Supplied material Start Marker

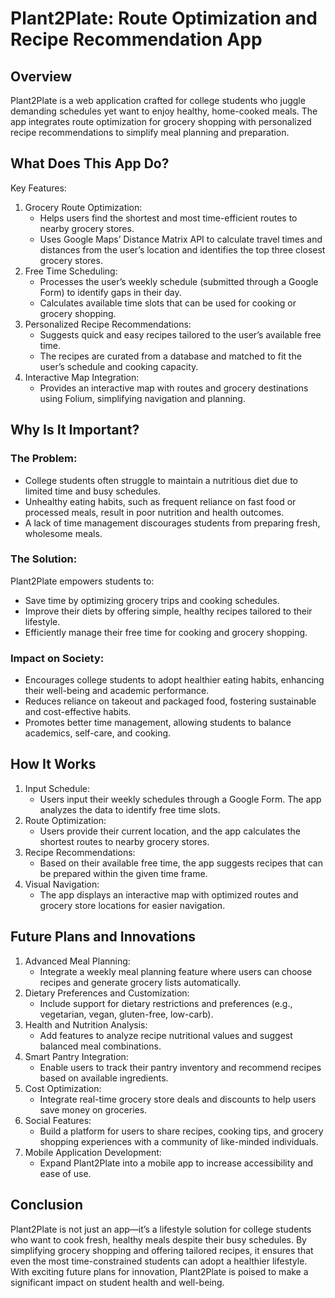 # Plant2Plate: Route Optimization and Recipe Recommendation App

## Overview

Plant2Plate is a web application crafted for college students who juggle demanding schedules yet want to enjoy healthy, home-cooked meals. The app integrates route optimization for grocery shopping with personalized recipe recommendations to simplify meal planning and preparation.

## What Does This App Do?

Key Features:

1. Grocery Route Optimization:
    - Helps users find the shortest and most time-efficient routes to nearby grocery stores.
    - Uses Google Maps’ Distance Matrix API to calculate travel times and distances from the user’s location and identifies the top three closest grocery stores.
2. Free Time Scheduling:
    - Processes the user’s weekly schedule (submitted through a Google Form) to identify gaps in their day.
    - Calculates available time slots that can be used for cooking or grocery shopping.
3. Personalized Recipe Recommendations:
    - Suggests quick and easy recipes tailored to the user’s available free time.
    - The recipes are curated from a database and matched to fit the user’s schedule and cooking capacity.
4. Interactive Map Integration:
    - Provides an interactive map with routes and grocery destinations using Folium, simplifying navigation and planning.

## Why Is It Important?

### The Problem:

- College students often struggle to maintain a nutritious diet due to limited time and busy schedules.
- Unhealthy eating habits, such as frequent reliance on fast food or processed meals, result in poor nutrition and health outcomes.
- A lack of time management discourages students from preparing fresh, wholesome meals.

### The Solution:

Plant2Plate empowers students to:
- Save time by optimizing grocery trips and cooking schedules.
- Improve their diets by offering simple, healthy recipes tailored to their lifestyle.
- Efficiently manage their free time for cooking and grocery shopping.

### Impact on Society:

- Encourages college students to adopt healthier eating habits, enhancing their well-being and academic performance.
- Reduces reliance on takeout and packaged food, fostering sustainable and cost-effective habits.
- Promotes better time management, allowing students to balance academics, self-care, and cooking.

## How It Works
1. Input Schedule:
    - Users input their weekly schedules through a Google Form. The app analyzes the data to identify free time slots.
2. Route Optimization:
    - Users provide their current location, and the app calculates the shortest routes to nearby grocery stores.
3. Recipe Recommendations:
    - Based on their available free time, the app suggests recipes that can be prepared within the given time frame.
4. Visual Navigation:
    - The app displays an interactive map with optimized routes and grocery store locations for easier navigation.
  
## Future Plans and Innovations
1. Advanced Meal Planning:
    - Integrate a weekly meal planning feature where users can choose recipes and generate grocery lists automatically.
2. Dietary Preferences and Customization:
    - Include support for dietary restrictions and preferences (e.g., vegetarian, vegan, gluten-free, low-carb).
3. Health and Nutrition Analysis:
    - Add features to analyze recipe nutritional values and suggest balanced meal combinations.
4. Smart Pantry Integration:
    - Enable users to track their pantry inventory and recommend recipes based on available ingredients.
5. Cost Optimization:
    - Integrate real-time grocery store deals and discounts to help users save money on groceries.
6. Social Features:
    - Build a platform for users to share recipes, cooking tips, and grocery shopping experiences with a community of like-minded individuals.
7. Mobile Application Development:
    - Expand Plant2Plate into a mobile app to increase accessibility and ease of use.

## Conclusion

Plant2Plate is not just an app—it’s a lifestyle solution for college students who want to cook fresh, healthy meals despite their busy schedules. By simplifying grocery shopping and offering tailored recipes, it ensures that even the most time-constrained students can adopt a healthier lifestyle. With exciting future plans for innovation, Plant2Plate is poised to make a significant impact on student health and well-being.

Supplied material End Marker

Among the lines above, show every one that contains the string "habits".

- Unhealthy eating habits, such as frequent reliance on fast food or processed meals, result in poor nutrition and health outcomes.
- Encourages college students to adopt healthier eating habits, enhancing their well-being and academic performance.
- Reduces reliance on takeout and packaged food, fostering sustainable and cost-effective habits.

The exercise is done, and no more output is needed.